Monday, April 21, 2008

Back to the Sutures

I went to the hospital today for a quick blood test ("bloods" for short). Since they let me out early and everything, they want to keep an eye on the bloods to keep an eye on my neutrophils count, white blood count, hemoglobins and platelets. When I left on Friday my neutrophils were rising slowly; my white blood count was rising nicely; my hemoglobins were okay; and my platelets were low enough that they needed to be topped off, but nothing critical.

Since it's Passover much of the hospital is a ghost town. I stopped by 7NW (my ward; that's "seven northwest") to say hi to the gang, and checked out my labs after they'd hit the computer system. The only thing I really cared about was my neutrophils count—I'd like to stop wearing masks when I go to the store, thank you—and they're only at 0.4. To frame that properly, I'd usually be sent home only once I hit 0.5, would be considered mildly neutropenic at 1.0, and non-neutropenic at 1.2.

Anyway, after I had my bloods done I had my chest catheter dressing changed, because the dressing was starting to peel already. This has happened the last few times it's been changed; I suspect it's because I'm sweating more with the warmer weather, increased physical activity and recent recurrence of the night sweats.

While that was being done, the nurse working on me removed some of the sutures from my lines. When the catheter is installed, it's pretty quick surgery, but it's still surgery. That means sutures to close the hole around the tube as best as possible until the skin heals. I didn't think about sutures when I first got the catheter in—who would?—and when the gauze was finally removed I noticed what looked like wires sticking out of my chest. That is, in fact, what they were; these sutures appear to be fine stainless steel. Parts of them were eventually cut away during regular maintenance (aside from changing the dressing, the lines also get flushed to clear away blood clots and other buildup, and the claves at the end get changed), but the rest are still inside—think of snipping the threads that hold a button in place on your shirt from only on side.

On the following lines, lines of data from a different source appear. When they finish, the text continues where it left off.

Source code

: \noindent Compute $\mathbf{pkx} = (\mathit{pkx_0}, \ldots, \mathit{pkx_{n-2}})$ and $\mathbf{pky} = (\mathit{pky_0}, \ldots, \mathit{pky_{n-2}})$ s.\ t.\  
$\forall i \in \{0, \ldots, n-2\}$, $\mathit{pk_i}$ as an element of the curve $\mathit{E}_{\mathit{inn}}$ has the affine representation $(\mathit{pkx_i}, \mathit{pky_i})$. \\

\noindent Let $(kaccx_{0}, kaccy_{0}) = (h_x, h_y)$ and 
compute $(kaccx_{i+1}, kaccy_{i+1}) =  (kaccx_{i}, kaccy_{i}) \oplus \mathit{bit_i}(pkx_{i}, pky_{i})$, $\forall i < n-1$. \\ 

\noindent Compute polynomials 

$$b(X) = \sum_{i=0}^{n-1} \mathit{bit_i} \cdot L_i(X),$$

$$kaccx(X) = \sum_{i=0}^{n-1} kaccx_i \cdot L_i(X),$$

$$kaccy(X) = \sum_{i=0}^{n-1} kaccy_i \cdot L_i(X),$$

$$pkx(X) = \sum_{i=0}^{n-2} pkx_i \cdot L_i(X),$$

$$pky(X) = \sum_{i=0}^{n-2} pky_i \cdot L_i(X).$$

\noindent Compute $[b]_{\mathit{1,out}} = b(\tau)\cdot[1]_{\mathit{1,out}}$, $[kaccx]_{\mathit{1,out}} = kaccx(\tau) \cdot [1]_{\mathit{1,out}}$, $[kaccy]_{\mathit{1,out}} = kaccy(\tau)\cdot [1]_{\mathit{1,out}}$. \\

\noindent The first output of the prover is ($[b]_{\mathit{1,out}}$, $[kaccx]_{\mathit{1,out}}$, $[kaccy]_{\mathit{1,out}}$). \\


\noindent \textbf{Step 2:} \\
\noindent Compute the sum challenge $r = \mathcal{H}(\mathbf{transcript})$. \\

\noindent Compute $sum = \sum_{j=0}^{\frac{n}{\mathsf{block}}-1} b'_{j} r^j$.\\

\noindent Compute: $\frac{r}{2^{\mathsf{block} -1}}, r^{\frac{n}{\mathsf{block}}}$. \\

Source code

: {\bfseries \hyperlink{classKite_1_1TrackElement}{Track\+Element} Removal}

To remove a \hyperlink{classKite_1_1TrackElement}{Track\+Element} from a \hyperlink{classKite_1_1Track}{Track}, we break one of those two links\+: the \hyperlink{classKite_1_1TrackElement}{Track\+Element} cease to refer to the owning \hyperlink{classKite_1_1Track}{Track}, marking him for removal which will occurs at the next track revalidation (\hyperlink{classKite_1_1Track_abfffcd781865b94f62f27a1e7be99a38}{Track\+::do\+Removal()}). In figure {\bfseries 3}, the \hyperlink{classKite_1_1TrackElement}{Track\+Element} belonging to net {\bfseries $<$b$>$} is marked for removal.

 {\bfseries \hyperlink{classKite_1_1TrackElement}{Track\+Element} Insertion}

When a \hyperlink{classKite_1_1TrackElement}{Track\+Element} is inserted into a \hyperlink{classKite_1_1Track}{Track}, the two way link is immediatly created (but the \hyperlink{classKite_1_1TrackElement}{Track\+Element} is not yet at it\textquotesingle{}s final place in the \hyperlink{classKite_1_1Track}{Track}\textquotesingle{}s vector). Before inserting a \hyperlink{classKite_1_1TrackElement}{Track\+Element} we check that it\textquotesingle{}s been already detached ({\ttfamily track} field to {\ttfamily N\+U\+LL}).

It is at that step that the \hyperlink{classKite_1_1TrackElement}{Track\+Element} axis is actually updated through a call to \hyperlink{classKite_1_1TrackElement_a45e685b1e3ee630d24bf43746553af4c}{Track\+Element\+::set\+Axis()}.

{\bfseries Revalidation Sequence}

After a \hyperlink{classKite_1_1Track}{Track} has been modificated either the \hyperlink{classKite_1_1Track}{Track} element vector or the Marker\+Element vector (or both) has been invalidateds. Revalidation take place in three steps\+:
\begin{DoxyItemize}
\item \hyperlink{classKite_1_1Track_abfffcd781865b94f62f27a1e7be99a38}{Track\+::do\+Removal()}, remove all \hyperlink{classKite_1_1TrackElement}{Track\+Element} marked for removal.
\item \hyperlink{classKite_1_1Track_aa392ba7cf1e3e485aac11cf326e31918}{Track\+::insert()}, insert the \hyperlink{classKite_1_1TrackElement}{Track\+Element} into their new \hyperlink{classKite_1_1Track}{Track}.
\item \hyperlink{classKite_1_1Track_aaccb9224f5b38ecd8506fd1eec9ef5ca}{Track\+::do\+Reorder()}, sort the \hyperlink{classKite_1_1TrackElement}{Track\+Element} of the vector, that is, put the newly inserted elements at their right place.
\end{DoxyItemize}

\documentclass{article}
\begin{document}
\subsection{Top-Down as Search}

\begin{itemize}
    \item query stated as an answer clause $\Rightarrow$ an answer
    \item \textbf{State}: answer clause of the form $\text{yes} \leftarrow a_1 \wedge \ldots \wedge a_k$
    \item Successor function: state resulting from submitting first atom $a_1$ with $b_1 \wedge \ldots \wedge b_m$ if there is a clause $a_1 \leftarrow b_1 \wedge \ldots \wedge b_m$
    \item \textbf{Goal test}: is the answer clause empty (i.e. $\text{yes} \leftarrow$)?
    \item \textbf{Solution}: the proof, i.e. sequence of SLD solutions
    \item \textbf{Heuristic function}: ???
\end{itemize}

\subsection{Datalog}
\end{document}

The sutures that are inside gradually work themselves out of the body. I haven't mentioned it until now because it's a painless, dull process. Every so often I'd look down and notice that the sutures had come out a little more, wrapped around the catheter tubing. When they got long and annoying, they were trimmed.

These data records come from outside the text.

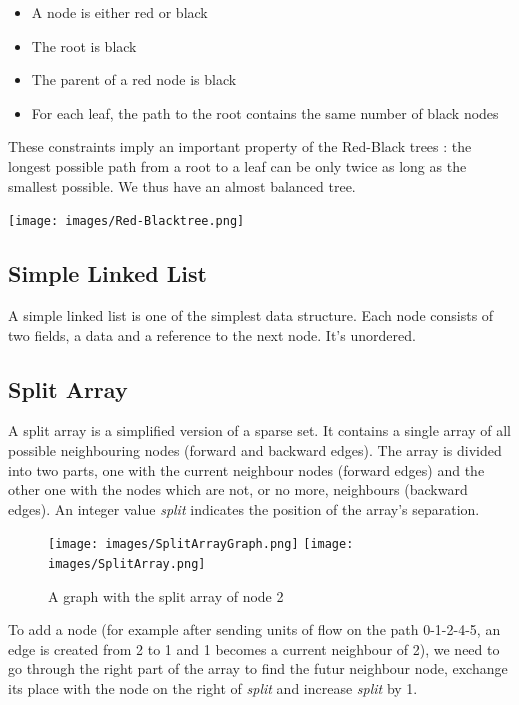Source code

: \begin{itemize}
\item A node is either red or black
\item The root is black
\item The parent of a red node is black
\item For each leaf, the path to the root contains the same number of black nodes
\end{itemize}

These constraints imply an important property of the Red-Black trees : the longest possible path from a root to a leaf can be only twice as long as the smallest possible. We thus have an almost balanced tree.

\begin{center}
\texttt{[image: images/Red-Blacktree.png]}
\end{center}

\subsection{Simple Linked List}
A simple linked list is one of the simplest data structure. Each node consists of two fields, a data and a reference to the next node. It's unordered.

\subsection{Split Array}
A split array is a simplified version of a sparse set. It contains a single array of all possible neighbouring nodes (forward and backward edges). The array is divided into two parts, one with the current neighbour nodes (forward edges) and the other one with the nodes which are not, or no more, neighbours (backward edges). An integer value \textit{split} indicates the position of the array's separation.

\begin{figure}[!h]
\texttt{[image: images/SplitArrayGraph.png]}\hfill
\texttt{[image: images/SplitArray.png]}
\caption{A graph with the split array of node 2}
\end{figure}

To add a node (for example after sending units of flow on the path 0-1-2-4-5, an edge is created from 2 to 1 and 1 becomes a current neighbour of 2), we need to go through the right part of the array to find the futur neighbour node, exchange its place with the node on the right of \textit{split} and increase \textit{split} by 1. \newline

It took four months, but the first bunch of sutures finally came out in their entirety today. Before my new dressing was placed, the nurse carefully removed them from the tubing, threw them away and cleaned the tubing. I looked down and noticed other sutures were starting to work their way out.

Now, normally when I get my dressing changed it feels uncomfortable for a few hours. When the old dressing is removed the skin is cleaned with Stanhexidine (chlorhexidine gluconate, 2%) antibacterial solution, which is cold, and air-dried. The new dressing is placed, usually a different way from the old one, and the lines are arranged differently on my chest. (Each nurse has a different style, it also lets the skin breathe and, I guess, keeps the lines from settling into one shape.) So while my nerve endings get used to a new arrangement for another week, it sometimes itches or tingles until everything settles in.

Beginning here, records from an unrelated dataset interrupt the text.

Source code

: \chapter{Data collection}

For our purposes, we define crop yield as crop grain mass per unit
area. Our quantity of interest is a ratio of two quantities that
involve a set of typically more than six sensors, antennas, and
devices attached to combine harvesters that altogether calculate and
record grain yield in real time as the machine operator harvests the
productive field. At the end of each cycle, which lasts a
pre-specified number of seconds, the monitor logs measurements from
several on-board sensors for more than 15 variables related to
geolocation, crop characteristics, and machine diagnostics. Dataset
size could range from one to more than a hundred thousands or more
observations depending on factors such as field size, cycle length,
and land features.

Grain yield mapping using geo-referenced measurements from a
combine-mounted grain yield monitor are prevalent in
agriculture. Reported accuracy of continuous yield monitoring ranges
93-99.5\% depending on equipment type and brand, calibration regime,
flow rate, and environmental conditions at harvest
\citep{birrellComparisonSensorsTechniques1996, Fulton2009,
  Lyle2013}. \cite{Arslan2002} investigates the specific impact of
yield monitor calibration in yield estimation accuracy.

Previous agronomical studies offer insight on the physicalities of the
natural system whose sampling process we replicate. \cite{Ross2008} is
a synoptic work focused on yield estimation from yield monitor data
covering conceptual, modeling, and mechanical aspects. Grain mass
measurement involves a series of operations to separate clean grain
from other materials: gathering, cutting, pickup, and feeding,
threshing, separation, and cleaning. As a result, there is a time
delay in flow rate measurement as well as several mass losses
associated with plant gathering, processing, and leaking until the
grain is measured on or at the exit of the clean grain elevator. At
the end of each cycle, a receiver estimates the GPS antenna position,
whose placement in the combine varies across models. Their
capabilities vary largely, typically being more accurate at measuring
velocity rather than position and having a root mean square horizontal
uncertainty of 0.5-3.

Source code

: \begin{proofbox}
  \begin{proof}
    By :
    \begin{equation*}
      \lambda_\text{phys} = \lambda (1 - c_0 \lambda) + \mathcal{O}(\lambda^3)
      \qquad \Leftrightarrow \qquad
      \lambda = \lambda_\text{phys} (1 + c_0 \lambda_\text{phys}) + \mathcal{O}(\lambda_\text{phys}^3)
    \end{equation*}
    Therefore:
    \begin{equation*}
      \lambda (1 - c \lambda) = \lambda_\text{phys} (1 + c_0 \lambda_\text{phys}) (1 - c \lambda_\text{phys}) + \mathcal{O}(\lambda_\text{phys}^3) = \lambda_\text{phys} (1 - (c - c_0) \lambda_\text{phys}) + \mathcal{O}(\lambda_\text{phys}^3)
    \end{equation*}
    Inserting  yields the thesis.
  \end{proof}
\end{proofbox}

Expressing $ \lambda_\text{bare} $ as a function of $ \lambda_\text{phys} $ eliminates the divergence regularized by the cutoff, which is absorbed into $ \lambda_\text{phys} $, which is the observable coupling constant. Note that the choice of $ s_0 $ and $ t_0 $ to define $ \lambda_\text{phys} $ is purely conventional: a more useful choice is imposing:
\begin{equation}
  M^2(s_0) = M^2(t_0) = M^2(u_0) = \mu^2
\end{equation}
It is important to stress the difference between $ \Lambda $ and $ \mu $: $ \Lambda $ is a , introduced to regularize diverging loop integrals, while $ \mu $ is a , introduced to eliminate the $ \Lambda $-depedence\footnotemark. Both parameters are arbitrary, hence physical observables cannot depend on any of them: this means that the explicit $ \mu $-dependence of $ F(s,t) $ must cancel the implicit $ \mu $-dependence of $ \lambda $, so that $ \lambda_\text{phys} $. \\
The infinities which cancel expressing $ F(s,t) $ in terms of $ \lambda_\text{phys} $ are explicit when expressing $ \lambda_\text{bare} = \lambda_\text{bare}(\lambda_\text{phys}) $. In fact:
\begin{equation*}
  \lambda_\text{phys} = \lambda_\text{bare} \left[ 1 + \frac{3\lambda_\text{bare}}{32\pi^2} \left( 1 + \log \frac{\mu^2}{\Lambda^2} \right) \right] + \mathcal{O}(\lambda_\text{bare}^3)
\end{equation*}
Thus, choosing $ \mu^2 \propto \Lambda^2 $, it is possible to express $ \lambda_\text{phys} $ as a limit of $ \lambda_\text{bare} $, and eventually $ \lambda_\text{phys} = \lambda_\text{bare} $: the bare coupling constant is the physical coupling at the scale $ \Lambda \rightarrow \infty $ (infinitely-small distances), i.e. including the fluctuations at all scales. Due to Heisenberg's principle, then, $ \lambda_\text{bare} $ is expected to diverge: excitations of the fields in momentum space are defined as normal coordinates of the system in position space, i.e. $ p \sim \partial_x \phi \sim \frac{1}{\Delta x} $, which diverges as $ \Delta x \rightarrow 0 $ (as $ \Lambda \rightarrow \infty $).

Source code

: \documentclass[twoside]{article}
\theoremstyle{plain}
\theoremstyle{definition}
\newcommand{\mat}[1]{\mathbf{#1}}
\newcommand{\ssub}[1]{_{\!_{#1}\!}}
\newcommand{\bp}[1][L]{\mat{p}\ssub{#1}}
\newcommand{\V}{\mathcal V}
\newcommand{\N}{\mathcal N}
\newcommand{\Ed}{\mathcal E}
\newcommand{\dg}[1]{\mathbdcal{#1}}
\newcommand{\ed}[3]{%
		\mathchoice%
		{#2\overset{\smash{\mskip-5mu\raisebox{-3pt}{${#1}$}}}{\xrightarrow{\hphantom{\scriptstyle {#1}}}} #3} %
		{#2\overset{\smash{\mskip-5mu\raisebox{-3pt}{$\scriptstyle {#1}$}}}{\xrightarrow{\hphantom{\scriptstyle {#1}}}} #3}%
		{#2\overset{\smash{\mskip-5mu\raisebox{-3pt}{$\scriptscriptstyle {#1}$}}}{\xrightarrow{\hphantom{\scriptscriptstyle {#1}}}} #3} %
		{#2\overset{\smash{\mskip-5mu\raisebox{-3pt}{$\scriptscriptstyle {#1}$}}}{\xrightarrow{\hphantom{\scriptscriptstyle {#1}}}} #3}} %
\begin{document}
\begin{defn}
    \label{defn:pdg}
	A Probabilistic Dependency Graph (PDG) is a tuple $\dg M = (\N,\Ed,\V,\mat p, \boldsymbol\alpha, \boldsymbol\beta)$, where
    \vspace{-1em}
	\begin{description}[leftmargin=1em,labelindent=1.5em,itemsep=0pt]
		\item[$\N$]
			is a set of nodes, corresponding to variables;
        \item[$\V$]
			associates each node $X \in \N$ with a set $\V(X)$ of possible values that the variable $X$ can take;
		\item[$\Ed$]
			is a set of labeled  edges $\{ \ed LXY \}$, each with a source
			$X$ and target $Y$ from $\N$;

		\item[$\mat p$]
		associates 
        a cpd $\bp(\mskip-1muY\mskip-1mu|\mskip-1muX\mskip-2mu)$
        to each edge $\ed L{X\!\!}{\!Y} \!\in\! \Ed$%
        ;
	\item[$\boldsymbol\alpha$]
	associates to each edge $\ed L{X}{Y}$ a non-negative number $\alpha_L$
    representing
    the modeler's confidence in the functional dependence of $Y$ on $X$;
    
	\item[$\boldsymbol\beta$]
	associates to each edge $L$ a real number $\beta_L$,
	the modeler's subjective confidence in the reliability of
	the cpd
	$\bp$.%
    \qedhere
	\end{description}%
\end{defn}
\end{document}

Today, I noticed it was actually feeling kind of uncomfortable—and, more alarmingly, localized. When it started to get really irritating I realized the pain was right at the tube's point of entry, which is the prime spot for any kind of infection. I was starting to get antsy about that possibility when I noticed that the new sutures had actually come out further. Vicky noticed that the spot just to the side of the entry point was red (how she spotted that through the dressing from a distance, I'll never know), and when I touched it I could feel the threads through the skin.

What appears to be happening is that these sutures are working themselves out at a faster rate—I never would have noticed such a difference in a matter of hours before—and as a result it's irritating my skin. So now there's a sharp little pain in my chest every so often as they do their little mambo. I'll have to make sure they don't poke through the dressing, too. Fun.